═════ Records for the task

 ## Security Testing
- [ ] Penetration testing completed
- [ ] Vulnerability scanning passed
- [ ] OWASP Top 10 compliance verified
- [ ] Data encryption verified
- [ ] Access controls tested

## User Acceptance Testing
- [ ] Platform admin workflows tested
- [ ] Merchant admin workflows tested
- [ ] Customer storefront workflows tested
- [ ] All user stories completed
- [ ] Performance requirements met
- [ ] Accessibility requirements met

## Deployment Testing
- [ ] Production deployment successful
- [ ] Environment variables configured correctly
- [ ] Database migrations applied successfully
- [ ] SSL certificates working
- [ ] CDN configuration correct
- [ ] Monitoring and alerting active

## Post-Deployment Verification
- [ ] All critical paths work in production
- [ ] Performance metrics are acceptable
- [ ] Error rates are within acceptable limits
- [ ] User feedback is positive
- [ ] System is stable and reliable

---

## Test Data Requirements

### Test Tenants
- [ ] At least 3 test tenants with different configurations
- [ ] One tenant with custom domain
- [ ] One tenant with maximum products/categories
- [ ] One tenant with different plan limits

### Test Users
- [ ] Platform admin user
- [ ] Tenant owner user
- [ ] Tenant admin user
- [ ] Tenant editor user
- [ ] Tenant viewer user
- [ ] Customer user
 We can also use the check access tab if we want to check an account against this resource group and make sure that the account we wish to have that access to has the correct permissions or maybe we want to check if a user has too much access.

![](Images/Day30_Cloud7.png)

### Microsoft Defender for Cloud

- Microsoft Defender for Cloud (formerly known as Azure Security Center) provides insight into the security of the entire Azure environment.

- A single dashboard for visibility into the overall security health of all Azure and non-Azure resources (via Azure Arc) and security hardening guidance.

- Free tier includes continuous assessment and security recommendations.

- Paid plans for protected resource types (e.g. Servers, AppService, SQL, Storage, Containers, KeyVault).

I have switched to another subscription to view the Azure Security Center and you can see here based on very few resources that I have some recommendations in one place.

══════════

* Exercise prompt: I'd like an exact copy of the lines above, from the very first one through the line that contains "- [ ] Tenant viewer user", with nothing else added.

* Problem solution:
 ## Security Testing
- [ ] Penetration testing completed
- [ ] Vulnerability scanning passed
- [ ] OWASP Top 10 compliance verified
- [ ] Data encryption verified
- [ ] Access controls tested

## User Acceptance Testing
- [ ] Platform admin workflows tested
- [ ] Merchant admin workflows tested
- [ ] Customer storefront workflows tested
- [ ] All user stories completed
- [ ] Performance requirements met
- [ ] Accessibility requirements met

## Deployment Testing
- [ ] Production deployment successful
- [ ] Environment variables configured correctly
- [ ] Database migrations applied successfully
- [ ] SSL certificates working
- [ ] CDN configuration correct
- [ ] Monitoring and alerting active

## Post-Deployment Verification
- [ ] All critical paths work in production
- [ ] Performance metrics are acceptable
- [ ] Error rates are within acceptable limits
- [ ] User feedback is positive
- [ ] System is stable and reliable

---

## Test Data Requirements

### Test Tenants
- [ ] At least 3 test tenants with different configurations
- [ ] One tenant with custom domain
- [ ] One tenant with maximum products/categories
- [ ] One tenant with different plan limits

### Test Users
- [ ] Platform admin user
- [ ] Tenant owner user
- [ ] Tenant admin user
- [ ] Tenant editor user
- [ ] Tenant viewer user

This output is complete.